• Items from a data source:
◆ ◆ ◆ ◆

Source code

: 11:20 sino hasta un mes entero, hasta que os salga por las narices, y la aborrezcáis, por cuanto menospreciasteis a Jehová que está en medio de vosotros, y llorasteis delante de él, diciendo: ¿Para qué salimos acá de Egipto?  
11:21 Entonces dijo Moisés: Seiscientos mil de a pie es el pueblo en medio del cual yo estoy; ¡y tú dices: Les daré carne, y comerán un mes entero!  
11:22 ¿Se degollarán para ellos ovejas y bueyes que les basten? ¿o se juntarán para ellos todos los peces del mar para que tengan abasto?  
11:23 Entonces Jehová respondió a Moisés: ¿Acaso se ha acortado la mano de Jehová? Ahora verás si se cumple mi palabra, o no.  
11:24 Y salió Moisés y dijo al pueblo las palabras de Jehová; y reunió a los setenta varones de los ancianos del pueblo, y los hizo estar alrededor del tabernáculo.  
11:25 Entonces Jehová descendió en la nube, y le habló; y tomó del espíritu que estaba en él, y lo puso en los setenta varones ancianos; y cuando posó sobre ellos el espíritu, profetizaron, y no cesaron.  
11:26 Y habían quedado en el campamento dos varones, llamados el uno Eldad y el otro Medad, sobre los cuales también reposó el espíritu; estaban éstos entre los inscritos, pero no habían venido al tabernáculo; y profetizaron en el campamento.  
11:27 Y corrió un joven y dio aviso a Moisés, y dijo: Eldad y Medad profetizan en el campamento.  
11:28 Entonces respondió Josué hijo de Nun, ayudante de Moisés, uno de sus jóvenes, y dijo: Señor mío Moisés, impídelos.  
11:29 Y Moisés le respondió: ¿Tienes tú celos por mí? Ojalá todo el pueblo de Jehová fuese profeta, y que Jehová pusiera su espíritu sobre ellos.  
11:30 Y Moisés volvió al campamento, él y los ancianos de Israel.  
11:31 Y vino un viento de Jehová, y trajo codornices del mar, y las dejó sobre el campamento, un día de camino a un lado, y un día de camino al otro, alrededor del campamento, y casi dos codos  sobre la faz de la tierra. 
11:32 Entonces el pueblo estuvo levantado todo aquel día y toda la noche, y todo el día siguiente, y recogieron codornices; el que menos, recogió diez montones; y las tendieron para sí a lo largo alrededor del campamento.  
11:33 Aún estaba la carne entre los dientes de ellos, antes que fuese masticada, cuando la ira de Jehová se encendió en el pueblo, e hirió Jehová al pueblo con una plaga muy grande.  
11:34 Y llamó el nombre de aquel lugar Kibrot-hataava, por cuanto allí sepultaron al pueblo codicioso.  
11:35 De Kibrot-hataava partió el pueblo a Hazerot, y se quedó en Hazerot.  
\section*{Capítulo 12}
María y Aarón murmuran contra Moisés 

◆ ◆ ◆ ◆

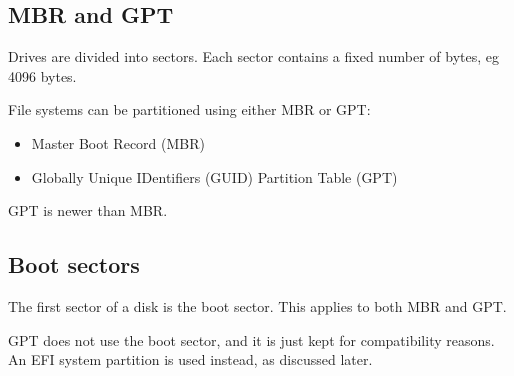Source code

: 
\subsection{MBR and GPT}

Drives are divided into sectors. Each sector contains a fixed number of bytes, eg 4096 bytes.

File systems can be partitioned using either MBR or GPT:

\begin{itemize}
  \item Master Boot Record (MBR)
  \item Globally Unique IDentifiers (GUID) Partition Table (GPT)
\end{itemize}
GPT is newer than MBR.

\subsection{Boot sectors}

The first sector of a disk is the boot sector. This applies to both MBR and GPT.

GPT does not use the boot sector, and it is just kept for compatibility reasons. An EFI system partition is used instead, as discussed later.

◆ ◆ ◆ ◆

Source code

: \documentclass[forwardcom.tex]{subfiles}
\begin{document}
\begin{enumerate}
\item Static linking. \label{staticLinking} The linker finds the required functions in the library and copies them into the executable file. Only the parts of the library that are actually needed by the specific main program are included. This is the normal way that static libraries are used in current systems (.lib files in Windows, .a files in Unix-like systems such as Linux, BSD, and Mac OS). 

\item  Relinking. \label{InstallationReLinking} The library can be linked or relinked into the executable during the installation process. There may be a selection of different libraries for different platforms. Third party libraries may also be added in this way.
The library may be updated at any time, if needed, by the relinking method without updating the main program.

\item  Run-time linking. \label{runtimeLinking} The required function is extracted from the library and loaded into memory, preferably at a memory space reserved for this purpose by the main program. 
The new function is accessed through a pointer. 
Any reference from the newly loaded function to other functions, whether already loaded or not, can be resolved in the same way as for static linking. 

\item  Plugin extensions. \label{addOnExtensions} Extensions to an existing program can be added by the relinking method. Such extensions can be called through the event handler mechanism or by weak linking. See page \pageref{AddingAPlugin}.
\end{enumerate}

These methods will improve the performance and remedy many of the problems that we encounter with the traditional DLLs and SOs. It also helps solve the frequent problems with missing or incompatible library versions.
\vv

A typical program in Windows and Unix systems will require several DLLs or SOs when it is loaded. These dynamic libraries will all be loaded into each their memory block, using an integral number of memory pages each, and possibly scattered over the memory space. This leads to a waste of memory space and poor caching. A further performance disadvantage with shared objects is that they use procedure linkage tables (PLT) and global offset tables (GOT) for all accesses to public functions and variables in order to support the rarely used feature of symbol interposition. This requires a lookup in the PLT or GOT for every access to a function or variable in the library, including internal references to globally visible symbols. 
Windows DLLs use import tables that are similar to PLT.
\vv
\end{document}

◆ ◆ ◆ ◆

• TRY IT: Task for the records above: copy every line in which the word "through" occurs.

• ANSWER TO THIS EXERCISE:
The new function is accessed through a pointer. 
\item  Plugin extensions. \label{addOnExtensions} Extensions to an existing program can be added by the relinking method. Such extensions can be called through the event handler mechanism or by weak linking. See page \pageref{AddingAPlugin}.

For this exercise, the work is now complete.